A Câmara Municipal de Natal (CMN) oficializou na última quinta-feira (27), a criação Comissão Especial Processante que será responsável por conduzir o novo processo de cassação contra a vereadora Brisa Bracchi (PT). Em entrevista ao programa Tribuna Livre, da Jovem Pan News Natal, vereador Daniel Rendall (Republicanos), relator da comissão, revelou que a expectativa é concluir o processo em até 45 a 60 dias, restando 30 dias para as considerações finais.
De acordo com o parlamentar, não haverá recesso parlamentar para os trabalhos da comissão – que irá se reunir pela primeira vez nesta quarta-feira (3) –, sendo contabilizados 90 dias contínuos. Também compõe a nova comissão: a vereadora Samanda Alves (PT), como presidente, e o vereador Tárcio de Eudiane (União Brasil), como membro. “Nós não teremos recesso parlamentar para os trabalhos da comissão. A Câmara entra de recesso no dia 18 deste mês (dezembro) com a votação da Lei Orçamentária Anual (LOA), já tem o cronograma entregue aos vereadores”, disse.
“Porém, nós dialogamos com a vereadora Samanda Alves e o vereador Tárcio de Eudiane, e definimos que na primeira reunião, que acontecerá na quarta-feira (3), iremos aprovar e encaminhar um cronograma de reuniões em que queremos em 45 a 60 dias finalizar os trabalhos da comissão, e ter 30 dias de segurança para as considerações finais, para os encaminhamentos legais da parte jurídica e técnica”, detalhou Rendall, que reforçou uma preocupação em não cometer os mesmos erros da comissão anterior em relação aos prazos.
O vereador afirmou que o prazo de 90 dias contará somente a partir desta terça-feira (2), quando a vereadora Samanda Alves (PT), presidente da comissão, irá notificar oficialmente Brisa Bracchi (PT). Ele também admitiu que há possibilidade de reaproveitamento dos depoimentos realizados no primeiro processo, conforme entendimento prévio da Procuradoria da Câmara.

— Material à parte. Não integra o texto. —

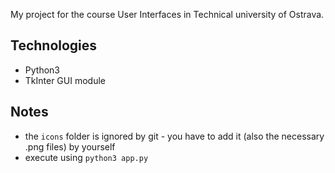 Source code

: My project for the course User Interfaces in Technical university of Ostrava.

## Technologies 
- Python3
- TkInter GUI module

## Notes
- the `icons` folder is ignored by git - you have to add it (also the necessary .png files) by yourself
- execute using `python3 app.py`
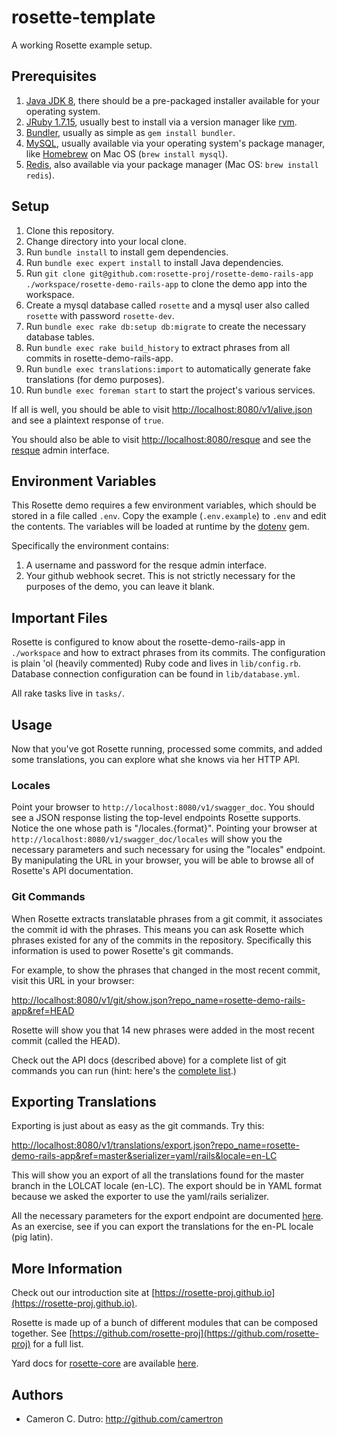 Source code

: rosette-template
========

A working Rosette example setup.

## Prerequisites

1. [Java JDK 8](http://www.oracle.com/technetwork/java/javase/downloads/jdk8-downloads-2133151.html), there should be a pre-packaged installer available for your operating system.
2. [JRuby 1.7.15](http://jruby.org/), usually best to install via a version manager like [rvm](https://rvm.io/).
3. [Bundler](http://bundler.io/), usually as simple as `gem install bundler`.
4. [MySQL](https://www.mysql.com/), usually available via your operating system's package manager, like [Homebrew](http://brew.sh/) on Mac OS (`brew install mysql`).
5. [Redis](http://redis.io/), also available via your package manager (Mac OS: `brew install redis`).

## Setup

1. Clone this repository.
2. Change directory into your local clone.
3. Run `bundle install` to install gem dependencies.
4. Run `bundle exec expert install` to install Java dependencies.
5. Run `git clone git@github.com:rosette-proj/rosette-demo-rails-app ./workspace/rosette-demo-rails-app` to clone the demo app into the workspace.
6. Create a mysql database called `rosette` and a mysql user also called `rosette` with password `rosette-dev`.
7. Run `bundle exec rake db:setup db:migrate` to create the necessary database tables.
8. Run `bundle exec rake build_history` to extract phrases from all commits in rosette-demo-rails-app.
9. Run `bundle exec translations:import` to automatically generate fake translations (for demo purposes).
10. Run `bundle exec foreman start` to start the project's various services.

If all is well, you should be able to visit [http://localhost:8080/v1/alive.json](http://localhost:8080/v1/alive.json) and see a plaintext response of `true`.

You should also be able to visit [http://localhost:8080/resque](http://localhost:8080/resque) and see the [resque](https://github.com/resque/resque) admin interface.

## Environment Variables

This Rosette demo requires a few environment variables, which should be stored in a file called `.env`. Copy the example (`.env.example`) to `.env` and edit the contents. The variables will be loaded at runtime by the [dotenv](https://github.com/bkeepers/dotenv) gem.

Specifically the environment contains:

1. A username and password for the resque admin interface.
2. Your github webhook secret. This is not strictly necessary for the purposes of the demo, you can leave it blank.

## Important Files

Rosette is configured to know about the rosette-demo-rails-app in `./workspace` and how to extract phrases from its commits. The configuration is plain 'ol (heavily commented) Ruby code and lives in `lib/config.rb`. Database connection configuration can be found in `lib/database.yml`.

All rake tasks live in `tasks/`.

## Usage

Now that you've got Rosette running, processed some commits, and added some translations, you can explore what she knows via her HTTP API.

### Locales

Point your browser to `http://localhost:8080/v1/swagger_doc`. You should see a JSON response listing the top-level endpoints Rosette supports. Notice the one whose path is "/locales.{format}". Pointing your browser at `http://localhost:8080/v1/swagger_doc/locales` will show you the necessary parameters and such necessary for using the "locales" endpoint. By manipulating the URL in your browser, you will be able to browse all of Rosette's API documentation.

### Git Commands

When Rosette extracts translatable phrases from a git commit, it associates the commit id with the phrases. This means you can ask Rosette which phrases existed for any of the commits in the repository. Specifically this information is used to power Rosette's git commands.

For example, to show the phrases that changed in the most recent commit, visit this URL in your browser:

[http://localhost:8080/v1/git/show.json?repo_name=rosette-demo-rails-app&ref=HEAD](http://localhost:8080/v1/git/show.json?repo_name=rosette-demo-rails-app&ref=HEAD)

Rosette will show you that 14 new phrases were added in the most recent commit (called the HEAD).

Check out the API docs (described above) for a complete list of git commands you can run (hint: here's the [complete list](http://localhost:8080/v1/swagger_doc/git).)

## Exporting Translations

Exporting is just about as easy as the git commands. Try this:

[http://localhost:8080/v1/translations/export.json?repo_name=rosette-demo-rails-app&ref=master&serializer=yaml/rails&locale=en-LC](http://localhost:8080/v1/translations/export.json?repo_name=rosette-demo-rails-app&ref=master&serializer=yaml/rails&locale=en-LC)

This will show you an export of all the translations found for the master branch in the LOLCAT locale (en-LC). The export should be in YAML format because we asked the exporter to use the yaml/rails serializer.

All the necessary parameters for the export endpoint are documented [here](http://localhost:8080/v1/swagger_doc/translations). As an exercise, see if you can export the translations for the en-PL locale (pig latin).

## More Information

Check out our introduction site at [https://rosette-proj.github.io](https://rosette-proj.github.io).

Rosette is made up of a bunch of different modules that can be composed together. See [https://github.com/rosette-proj](https://github.com/rosette-proj) for a full list.

Yard docs for [rosette-core](https://github.com/rosette-proj/rosette-core) are available [here](http://www.rubydoc.info/github/rosette-proj/rosette-core/master/index).

## Authors

* Cameron C. Dutro: http://github.com/camertron
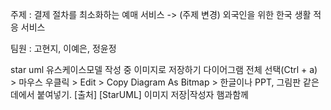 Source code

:주제 : 결제 절차를 최소화하는 예매 서비스 -> (주제 변경) 외국인을 위한 한국 생활 적응 서비스

팀원 : 고현지, 이예은, 정윤정


star uml 유스케이스모델 작성 중 이미지로 저장하기
다이어그램 전체 선택(Ctrl + a) > 마우스 우클릭 > Edit > Copy Diagram As Bitmap > 한글이나 PPT, 그림판 같은데에서 붙여넣기.
[출처] [StarUML] 이미지 저장|작성자 햄과함께
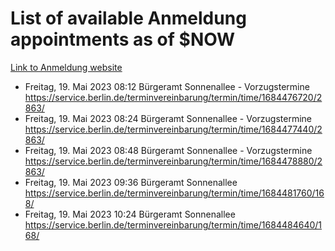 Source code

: # List of available Anmeldung appointments as of $NOW
[Link to Anmeldung website](https://service.berlin.de/terminvereinbarung/termin/tag.php?termin=1&anliegen[]=120686&dienstleisterlist=122210,122217,327316,122219,327312,122227,327314,122231,327346,122243,327348,122254,122252,329742,122260,329745,122262,329748,122271,327278,122273,327274,122277,327276,330436,122280,327294,122282,327290,122284,327292,122291,327270,122285,327266,122286,327264,122296,327268,150230,329760,122297,327286,122294,327284,122312,329763,122314,329775,122304,327330,122311,327334,122309,327332,317869,122281,327352,122279,329772,122283,122276,327324,122274,327326,122267,329766,122246,327318,122251,327320,122257,327322,122208,327298,122226,327300&herkunft=http%3A%2F%2Fservice.berlin.de%2Fdienstleistung%2F120686%2F)
- Freitag, 19. Mai 2023 08:12 Bürgeramt Sonnenallee - Vorzugstermine https://service.berlin.de/terminvereinbarung/termin/time/1684476720/2863/
- Freitag, 19. Mai 2023 08:24 Bürgeramt Sonnenallee - Vorzugstermine https://service.berlin.de/terminvereinbarung/termin/time/1684477440/2863/
- Freitag, 19. Mai 2023 08:48 Bürgeramt Sonnenallee - Vorzugstermine https://service.berlin.de/terminvereinbarung/termin/time/1684478880/2863/
- Freitag, 19. Mai 2023 09:36 Bürgeramt Sonnenallee https://service.berlin.de/terminvereinbarung/termin/time/1684481760/168/
- Freitag, 19. Mai 2023 10:24 Bürgeramt Sonnenallee https://service.berlin.de/terminvereinbarung/termin/time/1684484640/168/
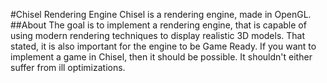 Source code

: #Chisel Rendering Engine
Chisel is a rendering engine, made in OpenGL.
##About
The goal is to implement a rendering engine, that is capable of using modern rendering techniques to display realistic 3D models. That stated, it is also important for the engine to be Game Ready. If you want to implement a game in Chisel, then it should be possible. It shouldn't either suffer from ill optimizations.

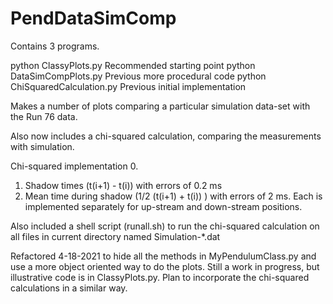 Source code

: # PendDataSimComp

Contains 3 programs.

python ClassyPlots.py                Recommended starting point
python DataSimCompPlots.py          Previous more procedural code
python ChiSquaredCalculation.py     Previous initial implementation

Makes a number of plots comparing a particular simulation 
data-set with the Run 76 data.

Also now includes a chi-squared calculation, comparing the measurements 
with simulation.

Chi-squared implementation 0.
  1) Shadow times (t(i+1) - t(i)) with errors of 0.2 ms
  2) Mean time during shadow (1/2 (t(i+1) + t(i)) ) with errors of 2 ms.
Each is implemented separately for up-stream and down-stream positions.

Also included a shell script (runall.sh) to run the chi-squared 
calculation on all files in current directory named Simulation-*.dat

Refactored 4-18-2021 to hide all the methods in MyPendulumClass.py 
and use a more object oriented way to do the plots. Still a work in 
progress, but illustrative code is in ClassyPlots.py.
Plan to incorporate the chi-squared calculations in a similar way.
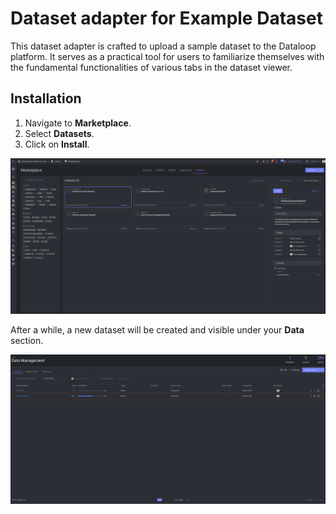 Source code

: # Dataset adapter for Example Dataset

This dataset adapter is crafted to upload a sample dataset to the Dataloop platform. It serves as a practical tool for users to familiarize themselves with the fundamental functionalities of various tabs in the dataset viewer.

## Installation

1. Navigate to **Marketplace**.
2. Select **Datasets**.
3. Click on **Install**.

<img src="assets/startline.png" alt="Startline">

After a while, a new dataset will be created and visible under your **Data** section.

<img src="assets/dataset.png" alt="Data">
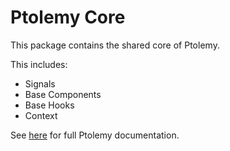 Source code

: # Ptolemy Core

This package contains the shared core of Ptolemy. 

This includes:
- Signals
- Base Components
- Base Hooks
- Context

See [here](../../readme.md) for full Ptolemy documentation. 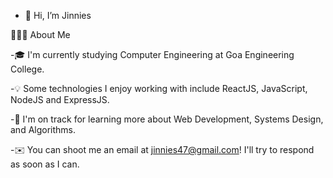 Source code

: - 👋 Hi, I’m Jinnies

👨🏻‍💻  About Me

-🎓  I'm currently studying Computer Engineering at Goa Engineering College.

-💡  Some technologies I enjoy working with include ReactJS, JavaScript, NodeJS and ExpressJS.

-🌱  I'm on track for learning more about Web Development, Systems Design, and Algorithms.

-✉️  You can shoot me an email at jinnies47@gmail.com! I'll try to respond as soon as I can.

<!---
jinnies47/jinnies47 is a ✨ special ✨ repository because its `README.md` (this file) appears on your GitHub profile.
You can click the Preview link to take a look at your changes.
--->
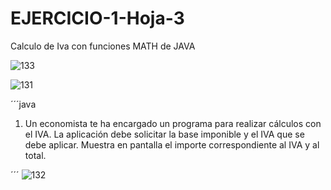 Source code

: # EJERCICIO-1-Hoja-3
Calculo de Iva con funciones MATH de JAVA

![133](https://user-images.githubusercontent.com/80227002/192651753-4fa24657-487f-4a01-903d-5d4332749664.png)

![131](https://user-images.githubusercontent.com/80227002/192651757-e8e6d353-6a1f-48df-817a-592b2c76f5ae.png)

´´´java
1. Un economista te ha encargado un programa para realizar cálculos con el IVA. 
      La aplicación debe solicitar la base imponible y el IVA que se debe aplicar. 
      Muestra en pantalla el importe correspondiente al IVA y al total.
 
´´´
![132](https://user-images.githubusercontent.com/80227002/192651758-9e05d637-9428-4aca-8630-d0ad3c6453fc.png)
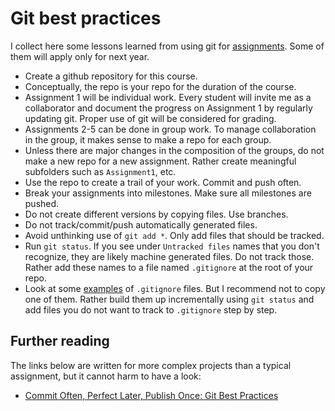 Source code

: # Git best practices

I collect here some lessons learned from using git for [assignments](assignments.md). Some of them will apply only for next year.

- Create a github repository for this course.
- Conceptually, the repo is your repo for the duration of the course.
- Assignment 1 will be individual work. Every student will invite me as a collaborator and document the progress on Assignment 1 by regularly updating git. Proper use of git will be considered for grading.
- Assignments 2-5 can be done in group work. To manage collaboration in the group, it makes sense to make a repo for each group. 
- Unless there are major changes in the composition of the groups, do not make a new repo for a new assignment. Rather create meaningful subfolders such as `Assignment1`, etc.
- Use the repo to create a trail of your work. Commit and push often.
- Break your assignments into milestones. Make sure all milestones are pushed.
- Do not create different versions by copying files. Use branches.
- Do not track/commit/push automatically generated files. 
- Avoid unthinking use of `git add *`. Only add files that should be tracked. 
- Run `git status`. If you see under `Untracked files` names that you don't recognize, they are likely machine generated files. Do not track those. Rather add these names to a file named `.gitignore` at the root of your repo.
- Look at some [examples](https://github.com/github/gitignore) of `.gitignore` files. But I recommend not to copy one of them. Rather build them up incrementally using `git status` and add files you do not want to track to `.gitignore` step by step.

## Further reading

The links below are written for more complex projects than a typical assignment, but it cannot harm to have a look:

- [Commit Often, Perfect Later, Publish Once: Git Best Practices](https://sethrobertson.github.io/GitBestPractices/)

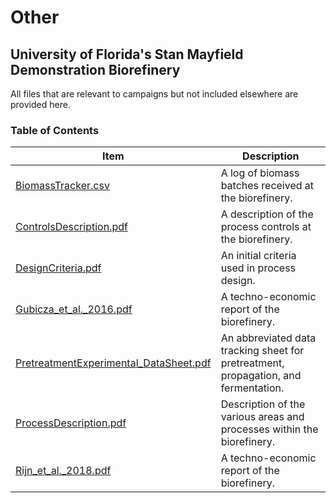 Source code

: # Other

## University of Florida's Stan Mayfield Demonstration Biorefinery

All files that are relevant to campaigns but not included elsewhere are provided here.  

### Table of Contents

| Item | Description |
| ----------- | ----------- |
| [BiomassTracker.csv](Other/BiomassTracker.csv) | A log of biomass batches received at the biorefinery. |
| [ControlsDescription.pdf](Other/ControlsDescription.pdf) | A description of the process controls at the biorefinery. |
| [DesignCriteria.pdf](Other/DesignCriteria.pdf) | An initial criteria used in process design. |
| [Gubicza_et_al._2016.pdf](Other/Gubicza_et_al._2016.pdf) | A techno-economic report of the biorefinery. |
| [PretreatmentExperimental_DataSheet.pdf](Other/PretreatmentExperimental_DataSheet.pdf) | An abbreviated data tracking sheet for pretreatment, propagation, and fermentation. |
| [ProcessDescription.pdf](Other/ProcessDescription.pdf) | Description of the various areas and processes within the biorefinery. |
| [Rijn_et_al._2018.pdf](Other/Rijn_et_al._2018.pdf) | A techno-economic report of the biorefinery. |

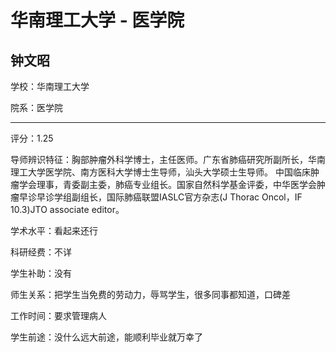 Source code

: # 华南理工大学 - 医学院

## 钟文昭

学校：华南理工大学

院系：医学院

* * *

评分：1.25

导师辨识特征：胸部肿瘤外科学博士，主任医师。广东省肺癌研究所副所长，华南理工大学医学院、南方医科大学博士生导师，汕头大学硕士生导师。
中国临床肿瘤学会理事，青委副主委，肺癌专业组长。国家自然科学基金评委，中华医学会肿瘤早诊早诊学组副组长，国际肺癌联盟IASLC官方杂志(J Thorac Oncol，IF 10.3)JTO associate editor。

学术水平：看起来还行

科研经费：不详

学生补助：没有

师生关系：把学生当免费的劳动力，辱骂学生，很多同事都知道，口碑差

工作时间：要求管理病人

学生前途：没什么远大前途，能顺利毕业就万幸了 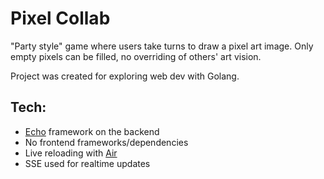 # Pixel Collab

"Party style" game where users take turns to draw a pixel art image. Only empty pixels can be filled, no overriding of others' art vision.

Project was created for exploring web dev with Golang.

## Tech: 
- [Echo](https://github.com/labstack/echo) framework on the backend
- No frontend frameworks/dependencies
- Live reloading with [Air](https://github.com/air-verse/air)
- SSE used for realtime updates


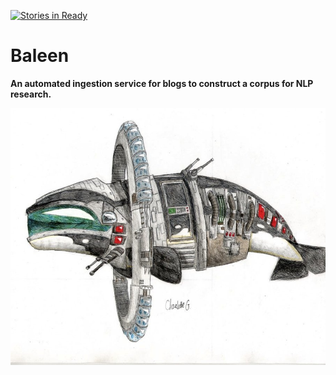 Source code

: [![Stories in Ready](https://badge.waffle.io/bbengfort/baleen.png?label=ready&title=Ready)](https://waffle.io/bbengfort/baleen)
# Baleen #
**An automated ingestion service for blogs to construct a corpus for NLP research.**

[![Whale Ship](docs/img/whaleship.jpg)](docs/img/whaleship.jpg)
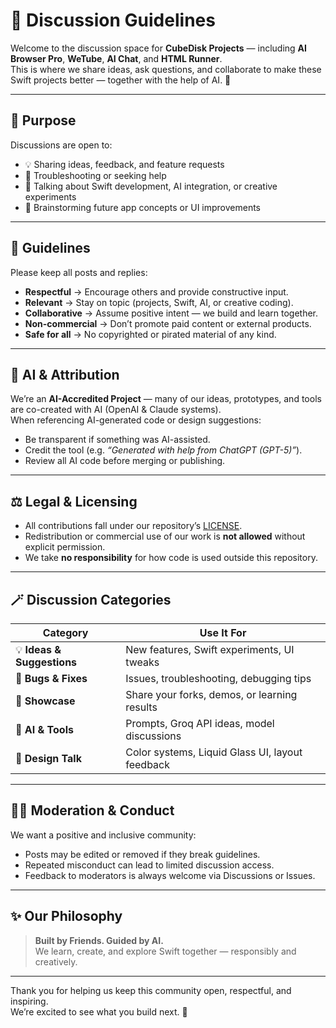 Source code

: # 💬 Discussion Guidelines

Welcome to the discussion space for **CubeDisk Projects** — including **AI Browser Pro**, **WeTube**, **AI Chat**, and **HTML Runner**.  
This is where we share ideas, ask questions, and collaborate to make these Swift projects better — together with the help of AI. 🤝

---

## 🧭 Purpose

Discussions are open to:
- 💡 Sharing ideas, feedback, and feature requests  
- 🧰 Troubleshooting or seeking help  
- 🧠 Talking about Swift development, AI integration, or creative experiments  
- 🎨 Brainstorming future app concepts or UI improvements  

---

## 📜 Guidelines

Please keep all posts and replies:
- **Respectful** → Encourage others and provide constructive input.  
- **Relevant** → Stay on topic (projects, Swift, AI, or creative coding).  
- **Collaborative** → Assume positive intent — we build and learn together.  
- **Non-commercial** → Don’t promote paid content or external products.  
- **Safe for all** → No copyrighted or pirated material of any kind.

---

## 🧠 AI & Attribution

We’re an **AI-Accredited Project** — many of our ideas, prototypes, and tools are co-created with AI (OpenAI & Claude systems).  
When referencing AI-generated code or design suggestions:
- Be transparent if something was AI-assisted.
- Credit the tool (e.g. *“Generated with help from ChatGPT (GPT-5)”*).
- Review all AI code before merging or publishing.

---

## ⚖️ Legal & Licensing

- All contributions fall under our repository’s [LICENSE](./LICENSE.md).  
- Redistribution or commercial use of our work is **not allowed** without explicit permission.  
- We take **no responsibility** for how code is used outside this repository.  

---

## 🪄 Discussion Categories

| Category | Use It For |
|-----------|------------|
| 💡 **Ideas & Suggestions** | New features, Swift experiments, UI tweaks |
| 🐞 **Bugs & Fixes** | Issues, troubleshooting, debugging tips |
| 🧱 **Showcase** | Share your forks, demos, or learning results |
| 🧩 **AI & Tools** | Prompts, Groq API ideas, model discussions |
| 🎨 **Design Talk** | Color systems, Liquid Glass UI, layout feedback |

---

## 🧍‍♂️ Moderation & Conduct

We want a positive and inclusive community:
- Posts may be edited or removed if they break guidelines.
- Repeated misconduct can lead to limited discussion access.
- Feedback to moderators is always welcome via Discussions or Issues.

---

## ✨ Our Philosophy

> **Built by Friends. Guided by AI.**  
> We learn, create, and explore Swift together — responsibly and creatively.

---

Thank you for helping us keep this community open, respectful, and inspiring.  
We’re excited to see what you build next. 🚀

“Poderá ser reaproveitado alguns depoimentos da seguinte forma: os depoimentos que a ré, no caso a vereadora Brisa, quiser utilizar para reaproveitar, as pessoas serão chamadas e vão assinar novamente somente dando concordância ao antigo depoimento. Porém, a gente tem estudado bastante essas matérias para que não exista nenhum tipo de nulidade. Nós sabemos que ocorreu uma série de dificuldades de entendimentos, então temos buscado se respaldar juridicamente e legalmente para que esse processo não sofra com nenhum tipo de nulidade, porque a sociedade quer, independente do resultado que seja, a sociedade quer uma resposta do mérito que não ocorreu no primeiro processo”, explicou o vereador.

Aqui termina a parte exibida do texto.